**STUDY MATERIAL:**
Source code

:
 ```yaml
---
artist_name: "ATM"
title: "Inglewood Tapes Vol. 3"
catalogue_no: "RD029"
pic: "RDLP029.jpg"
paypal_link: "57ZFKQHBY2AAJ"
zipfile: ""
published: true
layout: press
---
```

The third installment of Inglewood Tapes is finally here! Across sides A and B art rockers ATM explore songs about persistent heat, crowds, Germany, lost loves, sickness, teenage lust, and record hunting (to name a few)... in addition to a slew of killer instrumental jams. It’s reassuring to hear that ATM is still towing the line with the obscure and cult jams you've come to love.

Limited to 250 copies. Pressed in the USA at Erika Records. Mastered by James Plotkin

==

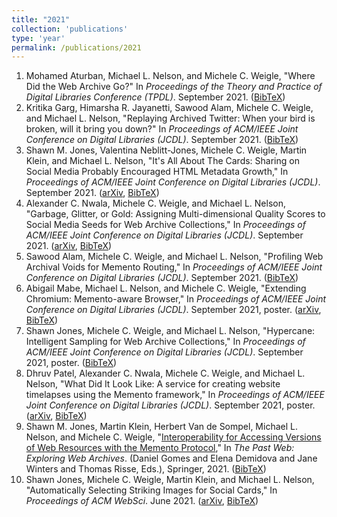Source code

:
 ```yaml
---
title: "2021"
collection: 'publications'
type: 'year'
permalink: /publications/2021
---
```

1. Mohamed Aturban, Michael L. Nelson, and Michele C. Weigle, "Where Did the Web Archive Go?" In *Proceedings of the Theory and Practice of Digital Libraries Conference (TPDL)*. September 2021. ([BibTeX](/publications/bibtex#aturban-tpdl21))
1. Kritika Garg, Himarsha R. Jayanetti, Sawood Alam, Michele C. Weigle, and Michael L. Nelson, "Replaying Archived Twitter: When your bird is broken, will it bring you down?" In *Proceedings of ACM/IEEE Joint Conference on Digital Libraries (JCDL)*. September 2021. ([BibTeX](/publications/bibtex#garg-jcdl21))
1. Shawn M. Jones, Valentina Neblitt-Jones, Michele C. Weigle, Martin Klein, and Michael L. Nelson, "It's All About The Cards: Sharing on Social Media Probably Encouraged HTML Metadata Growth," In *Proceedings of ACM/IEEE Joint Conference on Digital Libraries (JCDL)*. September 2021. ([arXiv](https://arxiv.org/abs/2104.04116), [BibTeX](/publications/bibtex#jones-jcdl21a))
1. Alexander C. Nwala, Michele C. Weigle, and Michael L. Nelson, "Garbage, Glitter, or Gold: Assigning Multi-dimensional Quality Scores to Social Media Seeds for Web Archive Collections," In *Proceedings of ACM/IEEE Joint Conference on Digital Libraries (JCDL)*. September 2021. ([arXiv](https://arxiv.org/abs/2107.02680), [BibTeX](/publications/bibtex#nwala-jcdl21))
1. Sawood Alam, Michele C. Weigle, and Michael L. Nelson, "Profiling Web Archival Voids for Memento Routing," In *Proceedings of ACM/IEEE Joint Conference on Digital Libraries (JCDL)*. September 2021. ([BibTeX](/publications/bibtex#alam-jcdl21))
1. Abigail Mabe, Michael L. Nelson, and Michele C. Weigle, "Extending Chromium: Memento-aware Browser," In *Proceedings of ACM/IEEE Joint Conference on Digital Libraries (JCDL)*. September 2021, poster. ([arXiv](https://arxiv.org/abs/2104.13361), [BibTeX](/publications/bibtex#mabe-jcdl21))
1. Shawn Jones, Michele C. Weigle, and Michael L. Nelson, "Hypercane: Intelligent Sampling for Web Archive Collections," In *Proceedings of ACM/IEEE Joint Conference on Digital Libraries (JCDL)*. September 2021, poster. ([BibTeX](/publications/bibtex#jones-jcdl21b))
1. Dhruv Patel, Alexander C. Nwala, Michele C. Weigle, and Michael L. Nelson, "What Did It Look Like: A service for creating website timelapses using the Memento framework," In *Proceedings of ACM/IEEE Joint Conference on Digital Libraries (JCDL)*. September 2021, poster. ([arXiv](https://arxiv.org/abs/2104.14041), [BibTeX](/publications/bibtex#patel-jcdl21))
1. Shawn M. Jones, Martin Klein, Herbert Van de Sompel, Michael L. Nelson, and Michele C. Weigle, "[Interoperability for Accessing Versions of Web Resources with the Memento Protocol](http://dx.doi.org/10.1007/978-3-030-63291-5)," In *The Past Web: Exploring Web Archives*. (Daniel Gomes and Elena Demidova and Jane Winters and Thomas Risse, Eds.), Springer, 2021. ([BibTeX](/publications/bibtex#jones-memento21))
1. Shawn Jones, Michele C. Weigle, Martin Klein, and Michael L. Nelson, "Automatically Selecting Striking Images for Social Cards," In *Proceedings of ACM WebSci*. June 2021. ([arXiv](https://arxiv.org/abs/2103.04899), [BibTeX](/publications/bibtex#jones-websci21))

**WHAT YOU SHOULD DO:**
Copy exactly the stretch of data above from the line with "1. Dhruv Patel, Alexander" through the line with "1. Shawn Jones, Michele C. Weigle, Martin", and omit all other lines.

**TASK OUTPUT:**
1. Dhruv Patel, Alexander C. Nwala, Michele C. Weigle, and Michael L. Nelson, "What Did It Look Like: A service for creating website timelapses using the Memento framework," In *Proceedings of ACM/IEEE Joint Conference on Digital Libraries (JCDL)*. September 2021, poster. ([arXiv](https://arxiv.org/abs/2104.14041), [BibTeX](/publications/bibtex#patel-jcdl21))
1. Shawn M. Jones, Martin Klein, Herbert Van de Sompel, Michael L. Nelson, and Michele C. Weigle, "[Interoperability for Accessing Versions of Web Resources with the Memento Protocol](http://dx.doi.org/10.1007/978-3-030-63291-5)," In *The Past Web: Exploring Web Archives*. (Daniel Gomes and Elena Demidova and Jane Winters and Thomas Risse, Eds.), Springer, 2021. ([BibTeX](/publications/bibtex#jones-memento21))
1. Shawn Jones, Michele C. Weigle, Martin Klein, and Michael L. Nelson, "Automatically Selecting Striking Images for Social Cards," In *Proceedings of ACM WebSci*. June 2021. ([arXiv](https://arxiv.org/abs/2103.04899), [BibTeX](/publications/bibtex#jones-websci21))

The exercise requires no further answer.